A compressão HTTP em 2026 combina três algoritmos principais (gzip, Brotli e Zstandard) negociados pelo cabeçalho Accept-Encoding para reduzir entre 60% e 85% o tamanho de transferência de HTML, CSS, JavaScript e JSON. Brotli continua sendo o padrão para conteúdo estático pré-comprimido, Zstd domina o tráfego dinâmico com tempo de compressão até 4× mais rápido que Brotli, e o novo Compression Dictionary Transport permite deltas entre versões de bundles, cortando payloads de deploy em até 90%. Este guia mostra como configurar, medir e escolher entre eles em Nginx, Cloudflare e Fastly com exemplos executáveis.

  • Brotli nível 11 gera arquivos 15 a 25% menores que gzip 9 para HTML e JS, mas comprimir on-the-fly custa 100× mais CPU. Sempre pré-comprima assets estáticos.
  • Zstandard (RFC 8878) é suportado desde Chrome 123 e Firefox 126; oferece a melhor relação velocidade/ratio para respostas dinâmicas comprimidas por request.
  • Compression Dictionary Transport (Chrome 123+) usa uma versão anterior do bundle como dicionário, reduzindo o tamanho de patches em 70 a 90%.
  • O cabeçalho Vary: Accept-Encoding é obrigatório em CDNs que compartilham cache entre clientes com suporte diferente a codificações.
  • Compressão só afeta o tamanho de transferência, não o tempo de resposta do servidor. Reduza o TTFB antes de mirar em ratio máximo.
  • Nunca comprima assets já comprimidos: WebP, AVIF, MP4, WOFF2 e ZIP têm ratio < 1% e desperdiçam CPU.
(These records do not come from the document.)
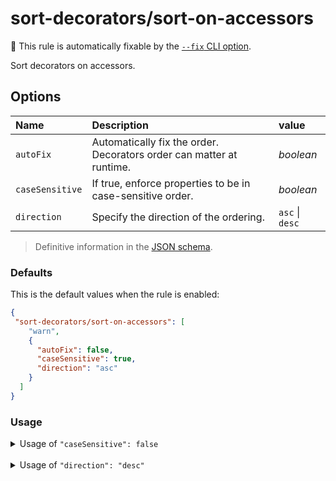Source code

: # sort-decorators/sort-on-accessors

🔧 This rule is automatically fixable by the [`--fix` CLI option](https://eslint.org/docs/latest/user-guide/command-line-interface#--fix).

<!-- end auto-generated rule header -->

Sort decorators on accessors.

## Options

| Name            | Description                                                              | value           |
|:----------------|:-------------------------------------------------------------------------|:----------------|
| `autoFix`       | Automatically fix the order.<br/>Decorators order can matter at runtime. | *boolean*       |
| `caseSensitive` | If true, enforce properties to be in case-sensitive order.               | *boolean*       |
| `direction`     | Specify the direction of the ordering.                                   | `asc` \| `desc` |

> Definitive information in the [JSON schema](../../src/lib/sort-rule/sort-rule.options.schema.json).

### Defaults
  
This is the default values when the rule is enabled:

```json
{
 "sort-decorators/sort-on-accessors": [
    "warn",
    {
      "autoFix": false,
      "caseSensitive": true,
      "direction": "asc"
    }
  ]
}
```

### Usage

<details>
<summary>Usage of <code>"caseSensitive": false</code></summary>

#### Configuration

```json
{
 "sort-decorators/sort-on-accessors": [
    "warn",
    {
      "caseSensitive": false
    }
  ]
}
```

#### ❌ Invalid

```typescript
class MyClass {
  @B @a @c
  public get accessor() { return 0; }
}
```

#### ✅ Valid

```typescript
class MyClass {
  @a @B @c
  public get accessor() { return 0; }
}
```

</details>

<br />

<details>
<summary>Usage of <code>"direction": "desc"</code></summary>

#### Configuration

```json
{
  "sort-decorators/sort-on-accessors": [
    "warn",
    {
      "direction": "desc"
    }
  ]
}
```

#### ❌ Invalid

```typescript
class MyClass {
  @A
  @B
  public get accessor() { return 0; }
}
```

#### ✅ Valid

```typescript
class MyClass {
  @B
  @A
  public get accessor() { return 0; }
}
```

</details>

<br />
Por que a compressão HTTP importa para performance

Compressão reduz bytes na rede. Menos bytes significa menos tempo até o navegador conseguir parsear e renderizar, impactando diretamente o TTFB percebido, o LCP e o volume de dados em conexões móveis. Em uma amostra do HTTP Archive de julho de 2026, a mediana de resposta HTML comprimida está em 8 KB (Brotli) contra 32 KB sem compressão. É uma economia de 75% que se traduz em ~120 ms a menos em 4G lento.

No meu último projeto, um SaaS B2B com bundles JavaScript pesados, pré-comprimir os assets em Brotli-11 no build cortou o LCP mediano em 380 ms sem tocar em uma linha de código do aplicativo. Foi a melhoria de maior ROI de todo o trimestre.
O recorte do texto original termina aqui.